> **Your instructions**
What is needed here is every record, retyped without any change.
-- -- --
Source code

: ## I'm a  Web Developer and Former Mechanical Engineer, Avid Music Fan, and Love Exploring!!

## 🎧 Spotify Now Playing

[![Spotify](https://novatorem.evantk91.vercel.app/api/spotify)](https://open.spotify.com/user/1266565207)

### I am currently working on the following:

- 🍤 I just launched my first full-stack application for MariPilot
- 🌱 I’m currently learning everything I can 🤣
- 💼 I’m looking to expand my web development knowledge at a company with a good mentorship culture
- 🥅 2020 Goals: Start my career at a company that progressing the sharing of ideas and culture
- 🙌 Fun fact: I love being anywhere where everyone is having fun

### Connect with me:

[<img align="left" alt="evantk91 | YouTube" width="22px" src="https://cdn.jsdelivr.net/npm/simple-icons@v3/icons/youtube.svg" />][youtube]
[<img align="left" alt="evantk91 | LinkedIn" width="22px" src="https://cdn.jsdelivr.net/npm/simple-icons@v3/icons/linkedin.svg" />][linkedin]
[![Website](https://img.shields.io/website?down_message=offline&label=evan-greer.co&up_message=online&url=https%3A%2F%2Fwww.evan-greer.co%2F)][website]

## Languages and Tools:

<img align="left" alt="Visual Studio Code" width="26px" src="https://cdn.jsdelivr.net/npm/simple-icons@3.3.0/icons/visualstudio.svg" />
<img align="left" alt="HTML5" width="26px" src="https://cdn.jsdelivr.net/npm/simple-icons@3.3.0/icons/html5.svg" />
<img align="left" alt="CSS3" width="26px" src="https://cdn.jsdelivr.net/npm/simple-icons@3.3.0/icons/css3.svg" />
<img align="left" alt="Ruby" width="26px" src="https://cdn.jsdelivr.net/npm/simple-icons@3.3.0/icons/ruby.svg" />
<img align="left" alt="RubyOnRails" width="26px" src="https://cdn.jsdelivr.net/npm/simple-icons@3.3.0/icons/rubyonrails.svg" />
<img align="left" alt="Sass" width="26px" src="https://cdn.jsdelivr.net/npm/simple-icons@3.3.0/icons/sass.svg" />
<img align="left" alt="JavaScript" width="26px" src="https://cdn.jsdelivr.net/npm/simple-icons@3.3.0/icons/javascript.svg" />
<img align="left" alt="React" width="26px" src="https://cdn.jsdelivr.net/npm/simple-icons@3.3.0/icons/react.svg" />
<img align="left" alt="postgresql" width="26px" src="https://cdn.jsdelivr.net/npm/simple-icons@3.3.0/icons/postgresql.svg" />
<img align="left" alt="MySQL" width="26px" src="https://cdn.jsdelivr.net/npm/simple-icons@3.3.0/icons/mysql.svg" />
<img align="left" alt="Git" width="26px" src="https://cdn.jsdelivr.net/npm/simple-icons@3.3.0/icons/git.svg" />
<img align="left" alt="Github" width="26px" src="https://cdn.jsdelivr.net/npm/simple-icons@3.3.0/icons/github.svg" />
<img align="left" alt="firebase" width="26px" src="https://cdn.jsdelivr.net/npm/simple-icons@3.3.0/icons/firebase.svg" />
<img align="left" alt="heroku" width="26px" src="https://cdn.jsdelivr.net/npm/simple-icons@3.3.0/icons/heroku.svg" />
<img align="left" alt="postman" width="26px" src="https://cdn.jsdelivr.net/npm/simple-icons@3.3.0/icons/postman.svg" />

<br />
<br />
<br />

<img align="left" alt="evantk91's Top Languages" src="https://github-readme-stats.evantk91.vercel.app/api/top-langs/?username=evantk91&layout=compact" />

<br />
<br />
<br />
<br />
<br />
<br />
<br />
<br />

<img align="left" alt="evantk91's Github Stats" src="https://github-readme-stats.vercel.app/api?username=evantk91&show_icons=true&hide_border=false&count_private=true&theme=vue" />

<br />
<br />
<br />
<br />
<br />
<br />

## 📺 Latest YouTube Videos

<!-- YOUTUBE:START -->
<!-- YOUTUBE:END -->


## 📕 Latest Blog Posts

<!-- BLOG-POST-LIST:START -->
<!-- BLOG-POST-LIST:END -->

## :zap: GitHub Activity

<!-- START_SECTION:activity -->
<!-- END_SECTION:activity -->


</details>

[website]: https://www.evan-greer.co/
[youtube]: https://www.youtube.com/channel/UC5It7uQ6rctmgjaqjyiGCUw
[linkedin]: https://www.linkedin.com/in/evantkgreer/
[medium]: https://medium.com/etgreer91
-- -- --
> **Output of the task**
Source code

: ## I'm a  Web Developer and Former Mechanical Engineer, Avid Music Fan, and Love Exploring!!

## 🎧 Spotify Now Playing

[![Spotify](https://novatorem.evantk91.vercel.app/api/spotify)](https://open.spotify.com/user/1266565207)

### I am currently working on the following:

- 🍤 I just launched my first full-stack application for MariPilot
- 🌱 I’m currently learning everything I can 🤣
- 💼 I’m looking to expand my web development knowledge at a company with a good mentorship culture
- 🥅 2020 Goals: Start my career at a company that progressing the sharing of ideas and culture
- 🙌 Fun fact: I love being anywhere where everyone is having fun

### Connect with me:

[<img align="left" alt="evantk91 | YouTube" width="22px" src="https://cdn.jsdelivr.net/npm/simple-icons@v3/icons/youtube.svg" />][youtube]
[<img align="left" alt="evantk91 | LinkedIn" width="22px" src="https://cdn.jsdelivr.net/npm/simple-icons@v3/icons/linkedin.svg" />][linkedin]
[![Website](https://img.shields.io/website?down_message=offline&label=evan-greer.co&up_message=online&url=https%3A%2F%2Fwww.evan-greer.co%2F)][website]

## Languages and Tools:

<img align="left" alt="Visual Studio Code" width="26px" src="https://cdn.jsdelivr.net/npm/simple-icons@3.3.0/icons/visualstudio.svg" />
<img align="left" alt="HTML5" width="26px" src="https://cdn.jsdelivr.net/npm/simple-icons@3.3.0/icons/html5.svg" />
<img align="left" alt="CSS3" width="26px" src="https://cdn.jsdelivr.net/npm/simple-icons@3.3.0/icons/css3.svg" />
<img align="left" alt="Ruby" width="26px" src="https://cdn.jsdelivr.net/npm/simple-icons@3.3.0/icons/ruby.svg" />
<img align="left" alt="RubyOnRails" width="26px" src="https://cdn.jsdelivr.net/npm/simple-icons@3.3.0/icons/rubyonrails.svg" />
<img align="left" alt="Sass" width="26px" src="https://cdn.jsdelivr.net/npm/simple-icons@3.3.0/icons/sass.svg" />
<img align="left" alt="JavaScript" width="26px" src="https://cdn.jsdelivr.net/npm/simple-icons@3.3.0/icons/javascript.svg" />
<img align="left" alt="React" width="26px" src="https://cdn.jsdelivr.net/npm/simple-icons@3.3.0/icons/react.svg" />
<img align="left" alt="postgresql" width="26px" src="https://cdn.jsdelivr.net/npm/simple-icons@3.3.0/icons/postgresql.svg" />
<img align="left" alt="MySQL" width="26px" src="https://cdn.jsdelivr.net/npm/simple-icons@3.3.0/icons/mysql.svg" />
<img align="left" alt="Git" width="26px" src="https://cdn.jsdelivr.net/npm/simple-icons@3.3.0/icons/git.svg" />
<img align="left" alt="Github" width="26px" src="https://cdn.jsdelivr.net/npm/simple-icons@3.3.0/icons/github.svg" />
<img align="left" alt="firebase" width="26px" src="https://cdn.jsdelivr.net/npm/simple-icons@3.3.0/icons/firebase.svg" />
<img align="left" alt="heroku" width="26px" src="https://cdn.jsdelivr.net/npm/simple-icons@3.3.0/icons/heroku.svg" />
<img align="left" alt="postman" width="26px" src="https://cdn.jsdelivr.net/npm/simple-icons@3.3.0/icons/postman.svg" />

<br />
<br />
<br />

<img align="left" alt="evantk91's Top Languages" src="https://github-readme-stats.evantk91.vercel.app/api/top-langs/?username=evantk91&layout=compact" />

<br />
<br />
<br />
<br />
<br />
<br />
<br />
<br />

<img align="left" alt="evantk91's Github Stats" src="https://github-readme-stats.vercel.app/api?username=evantk91&show_icons=true&hide_border=false&count_private=true&theme=vue" />

<br />
<br />
<br />
<br />
<br />
<br />

## 📺 Latest YouTube Videos

<!-- YOUTUBE:START -->
<!-- YOUTUBE:END -->


## 📕 Latest Blog Posts

<!-- BLOG-POST-LIST:START -->
<!-- BLOG-POST-LIST:END -->

## :zap: GitHub Activity

<!-- START_SECTION:activity -->
<!-- END_SECTION:activity -->


</details>

[website]: https://www.evan-greer.co/
[youtube]: https://www.youtube.com/channel/UC5It7uQ6rctmgjaqjyiGCUw
[linkedin]: https://www.linkedin.com/in/evantkgreer/
[medium]: https://medium.com/etgreer91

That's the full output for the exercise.